Monday, December 27, 2010

Push-Enter vs Eval-Apply

I use a simple 'push-enter' method where the callee determines, given the arity of the combinator and the number of arguments passed, how to rewrite a closure. Most optimizing functional compilers do arity-analysis and use an 'eval-apply' compilation scheme where the caller generates the code for the arity known at compile-time.

I can see most  of the benefits, primarily, it makes it possible to compile to C using it's normal calling convention. I.e., instead of trampolining thunks in the heap, most calls are translated to regular calls using the stack (the machine's calling convention) and closures are build in the heap on demand.
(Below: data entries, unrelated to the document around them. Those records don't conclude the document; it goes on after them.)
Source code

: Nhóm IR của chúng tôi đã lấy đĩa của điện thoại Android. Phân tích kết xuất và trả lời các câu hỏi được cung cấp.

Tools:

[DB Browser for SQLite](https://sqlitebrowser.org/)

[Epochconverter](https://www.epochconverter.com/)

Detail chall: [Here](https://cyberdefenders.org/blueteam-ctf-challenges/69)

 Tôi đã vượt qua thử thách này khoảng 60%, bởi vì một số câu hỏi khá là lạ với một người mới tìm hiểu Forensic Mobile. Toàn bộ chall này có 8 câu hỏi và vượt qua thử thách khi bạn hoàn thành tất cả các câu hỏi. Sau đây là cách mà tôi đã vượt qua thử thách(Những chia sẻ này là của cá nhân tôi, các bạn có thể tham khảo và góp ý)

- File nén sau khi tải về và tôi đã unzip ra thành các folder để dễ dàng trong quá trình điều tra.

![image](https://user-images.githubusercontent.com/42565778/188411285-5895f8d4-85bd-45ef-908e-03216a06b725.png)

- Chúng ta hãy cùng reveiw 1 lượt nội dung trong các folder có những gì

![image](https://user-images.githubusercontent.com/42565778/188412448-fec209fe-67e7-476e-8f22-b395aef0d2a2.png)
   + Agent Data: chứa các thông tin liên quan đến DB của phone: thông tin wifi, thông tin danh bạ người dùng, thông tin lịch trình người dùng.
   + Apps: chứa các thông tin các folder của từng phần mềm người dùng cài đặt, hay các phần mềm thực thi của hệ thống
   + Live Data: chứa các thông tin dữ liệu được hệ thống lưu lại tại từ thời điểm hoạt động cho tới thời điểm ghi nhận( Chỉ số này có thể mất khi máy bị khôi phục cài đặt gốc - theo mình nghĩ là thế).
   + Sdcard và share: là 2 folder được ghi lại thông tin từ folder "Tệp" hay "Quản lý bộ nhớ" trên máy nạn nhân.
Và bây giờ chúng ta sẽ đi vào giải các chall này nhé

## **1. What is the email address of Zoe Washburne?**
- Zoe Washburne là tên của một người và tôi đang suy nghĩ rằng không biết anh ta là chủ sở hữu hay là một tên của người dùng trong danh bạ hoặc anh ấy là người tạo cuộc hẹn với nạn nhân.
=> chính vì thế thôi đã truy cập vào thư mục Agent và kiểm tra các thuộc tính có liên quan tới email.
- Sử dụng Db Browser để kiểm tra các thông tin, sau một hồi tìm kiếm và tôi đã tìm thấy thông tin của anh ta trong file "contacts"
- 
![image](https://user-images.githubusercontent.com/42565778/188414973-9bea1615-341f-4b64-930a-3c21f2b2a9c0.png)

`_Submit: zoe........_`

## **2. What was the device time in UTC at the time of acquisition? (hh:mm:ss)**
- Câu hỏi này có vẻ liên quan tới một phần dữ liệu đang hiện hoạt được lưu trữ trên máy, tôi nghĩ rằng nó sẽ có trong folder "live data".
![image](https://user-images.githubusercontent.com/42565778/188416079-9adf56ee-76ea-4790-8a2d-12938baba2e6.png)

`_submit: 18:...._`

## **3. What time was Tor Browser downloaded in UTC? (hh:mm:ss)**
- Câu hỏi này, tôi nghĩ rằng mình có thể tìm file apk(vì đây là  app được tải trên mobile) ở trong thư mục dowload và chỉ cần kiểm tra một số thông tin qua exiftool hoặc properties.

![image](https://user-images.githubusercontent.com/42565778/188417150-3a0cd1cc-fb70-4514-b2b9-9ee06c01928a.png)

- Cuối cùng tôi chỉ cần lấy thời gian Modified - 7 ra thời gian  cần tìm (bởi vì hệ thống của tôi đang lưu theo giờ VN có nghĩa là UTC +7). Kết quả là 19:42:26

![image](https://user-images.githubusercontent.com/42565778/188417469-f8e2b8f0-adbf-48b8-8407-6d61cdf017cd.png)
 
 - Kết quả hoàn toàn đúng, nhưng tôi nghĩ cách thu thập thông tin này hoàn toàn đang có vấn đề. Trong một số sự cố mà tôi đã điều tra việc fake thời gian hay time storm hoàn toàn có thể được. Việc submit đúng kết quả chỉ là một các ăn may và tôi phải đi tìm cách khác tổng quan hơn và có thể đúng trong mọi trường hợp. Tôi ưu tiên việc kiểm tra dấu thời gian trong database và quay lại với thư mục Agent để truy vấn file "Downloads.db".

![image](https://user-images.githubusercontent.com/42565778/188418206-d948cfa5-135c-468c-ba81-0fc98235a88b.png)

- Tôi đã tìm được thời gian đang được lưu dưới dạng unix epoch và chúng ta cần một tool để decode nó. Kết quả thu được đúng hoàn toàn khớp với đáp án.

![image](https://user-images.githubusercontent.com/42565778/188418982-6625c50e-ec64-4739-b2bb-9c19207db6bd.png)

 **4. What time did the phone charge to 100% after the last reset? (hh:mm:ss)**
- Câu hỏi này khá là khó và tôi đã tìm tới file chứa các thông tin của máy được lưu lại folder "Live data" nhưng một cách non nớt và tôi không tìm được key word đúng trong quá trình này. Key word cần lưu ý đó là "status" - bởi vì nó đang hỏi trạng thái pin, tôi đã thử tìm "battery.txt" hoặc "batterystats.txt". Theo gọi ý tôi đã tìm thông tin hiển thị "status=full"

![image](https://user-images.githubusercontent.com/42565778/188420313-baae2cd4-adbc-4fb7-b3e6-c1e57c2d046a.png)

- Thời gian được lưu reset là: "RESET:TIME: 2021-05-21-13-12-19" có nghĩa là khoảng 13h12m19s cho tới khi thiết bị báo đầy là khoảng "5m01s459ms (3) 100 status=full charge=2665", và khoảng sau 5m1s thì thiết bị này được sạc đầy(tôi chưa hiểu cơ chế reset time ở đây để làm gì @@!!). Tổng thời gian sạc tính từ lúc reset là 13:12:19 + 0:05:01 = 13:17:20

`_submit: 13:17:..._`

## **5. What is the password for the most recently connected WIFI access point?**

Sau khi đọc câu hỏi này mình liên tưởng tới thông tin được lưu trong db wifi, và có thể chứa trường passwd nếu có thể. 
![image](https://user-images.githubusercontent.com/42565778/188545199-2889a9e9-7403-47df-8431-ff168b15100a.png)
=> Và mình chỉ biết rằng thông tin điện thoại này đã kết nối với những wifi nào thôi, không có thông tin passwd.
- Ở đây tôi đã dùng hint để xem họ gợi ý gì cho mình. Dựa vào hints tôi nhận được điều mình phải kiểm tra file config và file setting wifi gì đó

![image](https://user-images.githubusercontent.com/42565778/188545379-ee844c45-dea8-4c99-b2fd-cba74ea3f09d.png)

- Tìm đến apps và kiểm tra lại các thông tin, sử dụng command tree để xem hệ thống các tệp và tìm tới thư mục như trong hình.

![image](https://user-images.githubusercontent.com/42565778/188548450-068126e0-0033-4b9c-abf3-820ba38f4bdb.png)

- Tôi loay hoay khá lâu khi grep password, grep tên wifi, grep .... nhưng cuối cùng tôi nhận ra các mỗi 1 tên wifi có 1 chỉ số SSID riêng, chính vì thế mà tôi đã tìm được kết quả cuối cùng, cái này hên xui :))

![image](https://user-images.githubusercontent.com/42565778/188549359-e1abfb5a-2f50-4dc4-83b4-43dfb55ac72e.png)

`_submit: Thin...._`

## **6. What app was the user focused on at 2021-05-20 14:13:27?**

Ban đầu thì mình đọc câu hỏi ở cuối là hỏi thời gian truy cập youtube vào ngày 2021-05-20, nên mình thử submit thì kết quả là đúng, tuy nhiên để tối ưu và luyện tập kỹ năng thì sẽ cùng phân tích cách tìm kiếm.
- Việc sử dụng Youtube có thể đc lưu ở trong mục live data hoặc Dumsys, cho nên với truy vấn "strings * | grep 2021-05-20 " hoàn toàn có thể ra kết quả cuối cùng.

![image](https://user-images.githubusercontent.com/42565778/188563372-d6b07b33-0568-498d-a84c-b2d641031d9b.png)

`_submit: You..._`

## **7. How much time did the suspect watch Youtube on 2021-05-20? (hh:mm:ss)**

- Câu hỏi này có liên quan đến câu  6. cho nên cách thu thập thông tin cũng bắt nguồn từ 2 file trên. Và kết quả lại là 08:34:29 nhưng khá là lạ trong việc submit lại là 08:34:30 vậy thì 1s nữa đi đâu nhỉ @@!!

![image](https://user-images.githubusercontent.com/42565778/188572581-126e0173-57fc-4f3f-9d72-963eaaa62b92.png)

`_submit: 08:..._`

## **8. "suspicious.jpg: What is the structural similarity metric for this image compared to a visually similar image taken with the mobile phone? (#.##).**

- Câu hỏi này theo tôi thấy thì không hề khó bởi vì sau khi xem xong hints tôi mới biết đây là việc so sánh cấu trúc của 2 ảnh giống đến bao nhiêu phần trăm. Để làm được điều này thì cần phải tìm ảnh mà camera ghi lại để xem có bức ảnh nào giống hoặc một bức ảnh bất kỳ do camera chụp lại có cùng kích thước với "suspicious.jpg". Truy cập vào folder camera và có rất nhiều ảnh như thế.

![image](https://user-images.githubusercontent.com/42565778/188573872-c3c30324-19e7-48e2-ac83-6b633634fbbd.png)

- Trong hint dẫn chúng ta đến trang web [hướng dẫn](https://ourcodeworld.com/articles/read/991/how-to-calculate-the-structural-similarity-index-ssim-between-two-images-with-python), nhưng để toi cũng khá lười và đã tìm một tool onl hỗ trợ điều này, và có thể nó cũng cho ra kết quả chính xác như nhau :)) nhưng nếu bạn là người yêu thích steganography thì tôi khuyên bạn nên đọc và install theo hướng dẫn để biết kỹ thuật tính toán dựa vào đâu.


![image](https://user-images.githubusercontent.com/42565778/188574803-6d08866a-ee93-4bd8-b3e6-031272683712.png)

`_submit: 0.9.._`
Translating to an abstract machine which uses a stack and heap, instead of just a heap, isn't a trivial move. Though, theoretically, combinators are easily translated to a stack/heap machine, at the moment, I fail to understand all the ramifications.

Is it true, and why would this be the case, that Clean's ABC machine is as fast as optimized native code?

Wednesday, December 22, 2010

What are Type Classes?

I joined the Haskell-cafe mailing list out of curiosity, and looked at some posts with some type-hacks. One of the questions it immediately threw up is: "What is a type-class, exactly?"

One of the reasons Hi has simple interfaces on typed values is that there is no short direct answer to the above in plain English. Well, that and the fact that there are programs for which Haskell has, or had, problems deriving the type or acts counter-intuitive. (Don't ask me for examples, it was just stuff I found in certain papers.)

So, since I am bored for the moment, think I'll spend some time whether there is an easy neat answer to that question.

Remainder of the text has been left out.